Find more details about the mini projects, code reviews, and their policies here.
Exams: One midterm and a cumulative final exam covering the concepts we see in class and in the mini projects. The exams constitute 30% of the final grade.
The course emphasizes learning through practice and receiving feedback on assignments.
Time Commitment
In a typical week, students are expected to attend the three lectures and the one to two discussion sections weekly (~9 hours) and allocate ~0.5-1 hours for class pre-work. This is a coding heavy course, and students will need to allocate 6-8 hours per week on average to work on the mini projects.

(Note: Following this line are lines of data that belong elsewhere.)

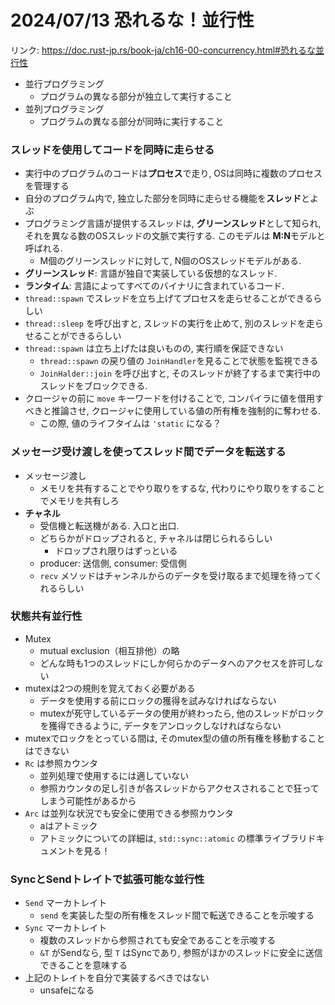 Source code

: # 2024/07/13 恐れるな！並行性

リンク: https://doc.rust-jp.rs/book-ja/ch16-00-concurrency.html#恐れるな並行性

- 並行プログラミング
    - プログラムの異なる部分が独立して実行すること
- 並列プログラミング
    - プログラムの異なる部分が同時に実行すること

### スレッドを使用してコードを同時に走らせる

- 実行中のプログラムのコードは**プロセス**で走り, OSは同時に複数のプロセスを管理する
- 自分のプログラム内で, 独立した部分を同時に走らせる機能を**スレッド**とよぶ
- プログラミング言語が提供するスレッドは, **グリーンスレッド**として知られ, それを異なる数のOSスレッドの文脈で実行する. このモデルは **M:N**モデルと呼ばれる.
    - M個のグリーンスレッドに対して, N個のOSスレッドモデルがある.
- **グリーンスレッド**: 言語が独自で実装している仮想的なスレッド.
- **ランタイム**: 言語によってすべてのバイナリに含まれているコード.
- `thread::spawn` でスレッドを立ち上げてプロセスを走らせることができるらしい
- `thread::sleep` を呼び出すと, スレッドの実行を止めて, 別のスレッドを走らせることができるらしい
- `thread::spawn` は立ち上げたは良いものの, 実行順を保証できない
    - `thread::spawn` の戻り値の `JoinHandler`を見ることで状態を監視できる
    - `JoinHalder::join` を呼び出すと, そのスレッドが終了するまで実行中のスレッドをブロックできる.
- クロージャの前に `move` キーワードを付けることで, コンパイラに値を借用すべきと推論させ, クロージャに使用している値の所有権を強制的に奪わせる.
    - この際, 値のライフタイムは `'static` になる？

### メッセージ受け渡しを使ってスレッド間でデータを転送する

- メッセージ渡し
    - メモリを共有することでやり取りをするな, 代わりにやり取りをすることでメモリを共有しろ
- **チャネル**
    - 受信機と転送機がある. 入口と出口.
    - どちらかがドロップされると, チャネルは閉じられるらしい
        - ドロップされ限りはずっといる
    - producer: 送信側, consumer: 受信側
    - `recv` メソッドはチャンネルからのデータを受け取るまで処理を待ってくれるらしい

### 状態共有並行性

- Mutex
    - mutual exclusion（相互排他）の略
    - どんな時も1つのスレッドにしか何らかのデータへのアクセスを許可しない
- mutexは2つの規則を覚えておく必要がある
    - データを使用する前にロックの獲得を試みなければならない
    - mutexが死守しているデータの使用が終わったら, 他のスレッドがロックを獲得できるように, データをアンロックしなければならない
- mutexでロックをとっている間は, そのmutex型の値の所有権を移動することはできない
- `Rc` は参照カウンタ
    - 並列処理で使用するには適していない
    - 参照カウンタの足し引きが各スレッドからアクセスされることで狂ってしまう可能性があるから
- `Arc` は並列な状況でも安全に使用できる参照カウンタ
    - aはアトミック
    - アトミックについての詳細は, `std::sync::atomic` の標準ライブラリドキュメントを見る！

### SyncとSendトレイトで拡張可能な並行性

- `Send` マーカトレイト
    - `send` を実装した型の所有権をスレッド間で転送できることを示唆する
- `Sync` マーカトレイト
    - 複数のスレッドから参照されても安全であることを示唆する
    - `&T` がSendなら, 型 `T` はSyncであり, 参照がほかのスレッドに安全に送信できることを意味する
- 上記のトレイトを自分で実装するべきではない
    - unsafeになる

The best way to practice for the exams is by doing the mini projects and engaging in the lecture pre-work and in-class activities. However, we will adjust the assigned workload during the week of the midterm and final to allow students some time to review the lecture notes and material, if they so wish.
In total, we expect students to allocate 16-20 hours per week to DS 210 between attending lectures, discussion, and projects.
This is a programming heavy course that pushes students to practice and improve their programming skills. We believe this is crucial to students’ careers, growth, and job prospects. In return, the teaching staff commits to dedicating themselves to helping the students in and outside of class, and providing them with feedback, resources, and guidance to ensure they succeed.
We are on your side as you battle programming, computers, and the Rust compiler.